BookChain is a work-in-progress platform for storing important books - dane-pgp
https://bookchain.cash/
======
dane-pgp
There are three technical concerns that I think are significant when talking
about blockchain projects (ignoring the financial and legal issues somewhat,
despite those being perhaps more relevant to this service).

First, obviously, is the issue of energy consumption, although it is hoped
that a system like Proof-of-Stake could solve that to some extent.

Second is the issue of unwanted immutability or traceability, in that even the
creator of a transaction cannot (perhaps after the fact) demand that their
transaction is hidden. Interestingly, work is being done on this too, with
Zero Knowledge proofs for privacy, and using Chameleon Signatures for optional
mutability:

[https://www.cio.com/article/3122846/internet/censorship-
and-...](https://www.cio.com/article/3122846/internet/censorship-and-
healthcares-redactable-blockchain-trapdoor.html)

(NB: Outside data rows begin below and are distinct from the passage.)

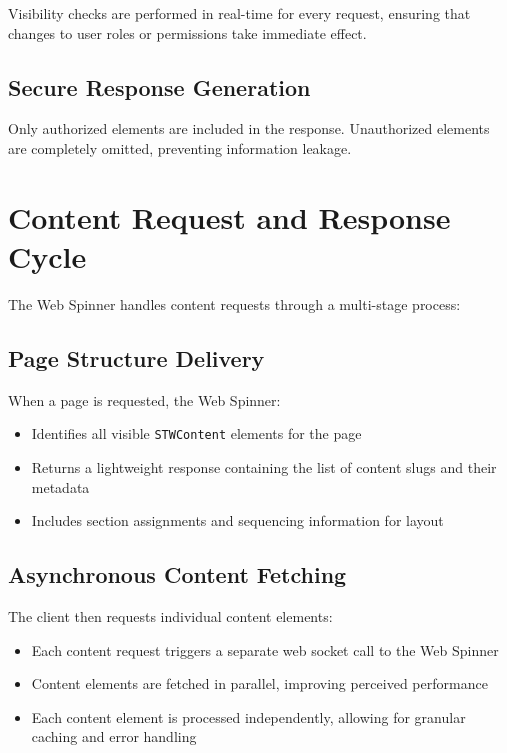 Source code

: Visibility checks are performed in real-time for every request, ensuring that changes to user roles or permissions take immediate effect.

\subsection{Secure Response Generation}

Only authorized elements are included in the response. Unauthorized elements are completely omitted, preventing information leakage.

\section{Content Request and Response Cycle}
\label{sec:content-cycle}

The Web Spinner handles content requests through a multi-stage process:

\subsection{Page Structure Delivery}

When a page is requested, the Web Spinner:
\begin{itemize}
    \item Identifies all visible \texttt{STWContent} elements for the page
    \item Returns a lightweight response containing the list of content slugs and their metadata
    \item Includes section assignments and sequencing information for layout
\end{itemize}

\subsection{Asynchronous Content Fetching}

The client then requests individual content elements:
\begin{itemize}
    \item Each content request triggers a separate web socket call to the Web Spinner
    \item Content elements are fetched in parallel, improving perceived performance
    \item Each content element is processed independently, allowing for granular caching and error handling
\end{itemize}

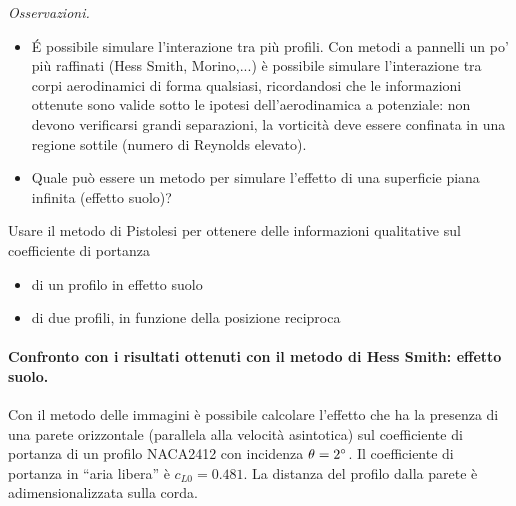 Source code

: \vspace{0.5cm}
\textit{Osservazioni.} 
\begin{itemize}

\item \'E possibile simulare l'interazione tra più profili. Con metodi a pannelli un po' più raffinati
   (Hess Smith, Morino,...) è possibile simulare l'interazione tra corpi aerodinamici di forma qualsiasi,
   ricordandosi che le informazioni ottenute sono valide sotto le ipotesi dell'aerodinamica a potenziale:
   non devono verificarsi grandi separazioni, la vorticità deve essere confinata in una regione sottile
   (numero di Reynolds elevato).
  

\item Quale può essere un metodo per simulare l'effetto di una superficie piana infinita (effetto suolo)?

\end{itemize}

\newpage
\clearpage

\begin{exerciseS}
Usare il metodo di Pistolesi per ottenere delle informazioni qualitative sul coefficiente
 di portanza
\begin{itemize}
 \item di un profilo in effetto suolo 
 \item di due profili, in funzione della posizione reciproca
\end{itemize}
\end{exerciseS}

\paragraph{Confronto con i risultati ottenuti con il metodo di Hess Smith:
 effetto suolo.}
Con il metodo delle immagini è possibile calcolare l'effetto che ha la
 presenza di una parete orizzontale (parallela alla velocità asintotica)
 sul coefficiente di portanza di un profilo NACA2412 con incidenza 
 $\theta = 2\degree$. Il coefficiente di portanza in ``aria libera'' è
 $c_{L0} = 0.481$. La distanza del profilo dalla parete è adimensionalizzata
 sulla corda.

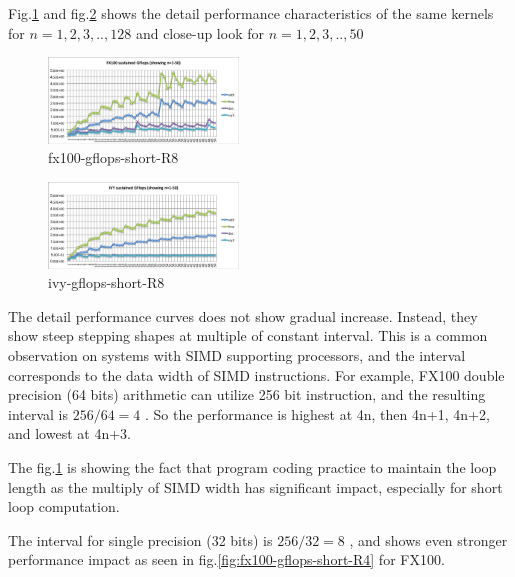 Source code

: \documentclass[conference]{IEEEtran}
\begin{document}
Fig.\ref{fig:fx100-gflops-short-R8} and fig.\ref{fig:ivy-gflops-short-R8}
shows the detail performance characteristics of the same kernels for
\begin{math}
n=1,2,3,..,128
\end{math}
and close-up look for
\begin{math}
n=1,2,3,..,50
\end{math}


\begin{figure}[tb]
\centering
\includegraphics[width=0.45\textwidth]{figs/fx100-gflops-short-R8.pdf}
\caption{fx100-gflops-short-R8}
\label{fig:fx100-gflops-short-R8}
\end{figure}

\begin{figure}[tb]
\centering
\includegraphics[width=0.45\textwidth]{figs/ivy-gflops-short-R8.pdf}
\caption{ivy-gflops-short-R8}
\label{fig:ivy-gflops-short-R8}
\end{figure}

The detail performance curves does not show gradual increase. Instead, they
show steep stepping shapes at multiple of constant interval.
This is a common observation on systems with SIMD supporting processors,
and the interval corresponds to the data width of SIMD instructions.
For example, FX100 double precision (64 bits) arithmetic can utilize
256 bit instruction, and the resulting interval is
\begin{math}
256 / 64 = 4
\end{math}
.
So the performance is highest at 4n, then 4n+1, 4n+2, and lowest at 4n+3.

The fig.\ref{fig:fx100-gflops-short-R8} is showing the fact that
program coding practice to maintain the loop length as the multiply of
SIMD width has significant impact, especially for short loop computation.

The interval for single precision (32 bits) is
\begin{math}
256 / 32 = 8
\end{math}
, and shows even stronger performance impact as seen in
fig.\ref{fig:fx100-gflops-short-R4} for FX100.
\end{document}
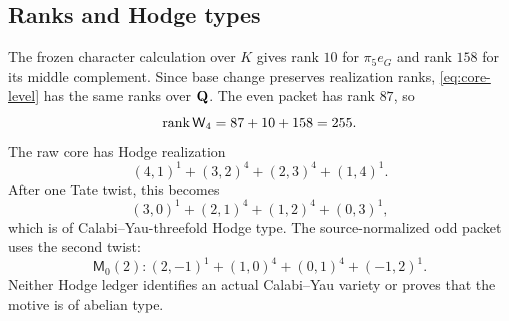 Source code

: \subsection{Ranks and Hodge types}

The frozen character calculation over \(K\) gives rank \(10\) for
\(\pi_5e_G\) and rank \(158\) for its middle complement.  Since base
change preserves realization ranks, \eqref{eq:core-level} has the same
ranks over \(\Q\).  The even packet has rank \(87\), so
\[
\rank\mathsf W_4=87+10+158=255.
\]
The raw core has Hodge realization
\[
(4,1)^1+(3,2)^4+(2,3)^4+(1,4)^1.
\]
After one Tate twist, this becomes
\[
(3,0)^1+(2,1)^4+(1,2)^4+(0,3)^1,
\]
which is of Calabi--Yau-threefold Hodge type.  The source-normalized odd
packet uses the second twist:
\[
\mathsf M_0(2):
(2,-1)^1+(1,0)^4+(0,1)^4+(-1,2)^1.
\]
Neither Hodge ledger identifies an actual Calabi--Yau variety or proves
that the motive is of abelian type.
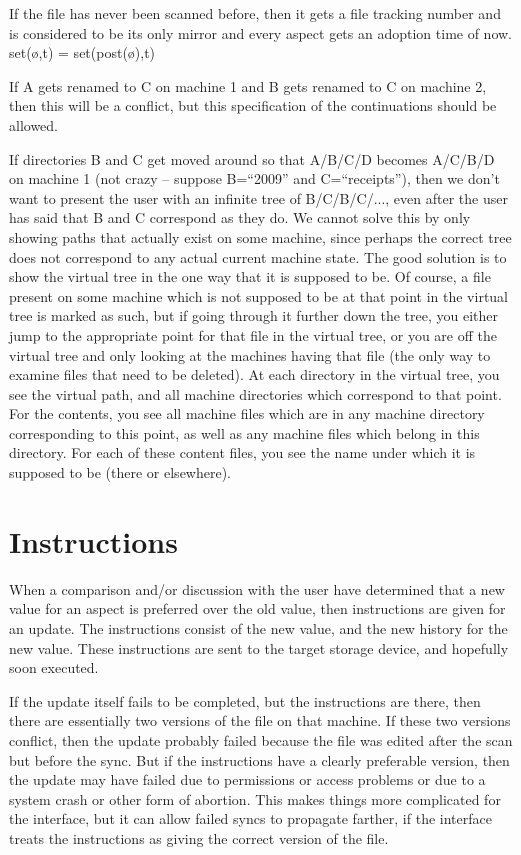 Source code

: \documentclass{book}
\begin{document}
If the file has never been scanned before, then it gets a file tracking number and is considered to be its only mirror and every aspect gets an adoption time of now.  set(ø,t) = set(post(ø),t)

If A gets renamed to C on machine 1 and B gets renamed to C on machine 2, then this will be a conflict, but this specification of the continuations should be allowed.

If directories B and C get moved around so that A/B/C/D becomes A/C/B/D on machine 1 (not crazy -- suppose B=``2009'' and C=``receipts''), then we don't want to present the user with an infinite tree of B/C/B/C/..., even after the user has said that B and C correspond as they do.  We cannot solve this by only showing paths that actually exist on some machine, since perhaps the correct tree does not correspond to any actual current machine state.  The good solution is to show the virtual tree in the one way that it is supposed to be.  Of course, a file present on some machine which is not supposed to be at that point in the virtual tree is marked as such, but if going through it further down the tree, you either jump to the appropriate point for that file in the virtual tree, or you are off the virtual tree and only looking at the machines having that file (the only way to examine files that need to be deleted).  At each directory in the virtual tree, you see the virtual path, and all machine directories which correspond to that point.  For the contents, you see all machine files which are in any machine directory corresponding to this point, as well as any machine files which belong in this directory.  For each of these content files, you see the name under which it is supposed to be (there or elsewhere).


\section{Instructions}

When a comparison and/or discussion with the user have determined that a new value for an aspect is preferred over the old value, then instructions are given for an update.  The instructions consist of the new value, and the new history for the new value.  These instructions are sent to the target storage device, and hopefully soon executed.

If the update itself fails to be completed, but the instructions are there, then there are essentially two versions of the file on that machine.  If these two versions conflict, then the update probably failed because the file was edited after the scan but before the sync.  But if the instructions have a clearly preferable version, then the update may have failed due to permissions or access problems or due to a system crash or other form of abortion.  This makes things more complicated for the interface, but it can allow failed syncs to propagate farther, if the interface treats the instructions as giving the correct version of the file.
\end{document}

Thirdly, there is the issue of how to correctly set the cost per byte of
storage for a blockchain. If the cost is too high, no one will want to write
to it (i.e. high transaction fees for a blockchain currency), but if the cost
is too low then miners won't want to mine it (due to the amount of storage
space and network capacity they need). Market pricing may in practice be
sufficient for deciding this parameter, but I don't know if there are strong
reasons to believe that the market will always be able to find a price that is
sustainable for both users and miners.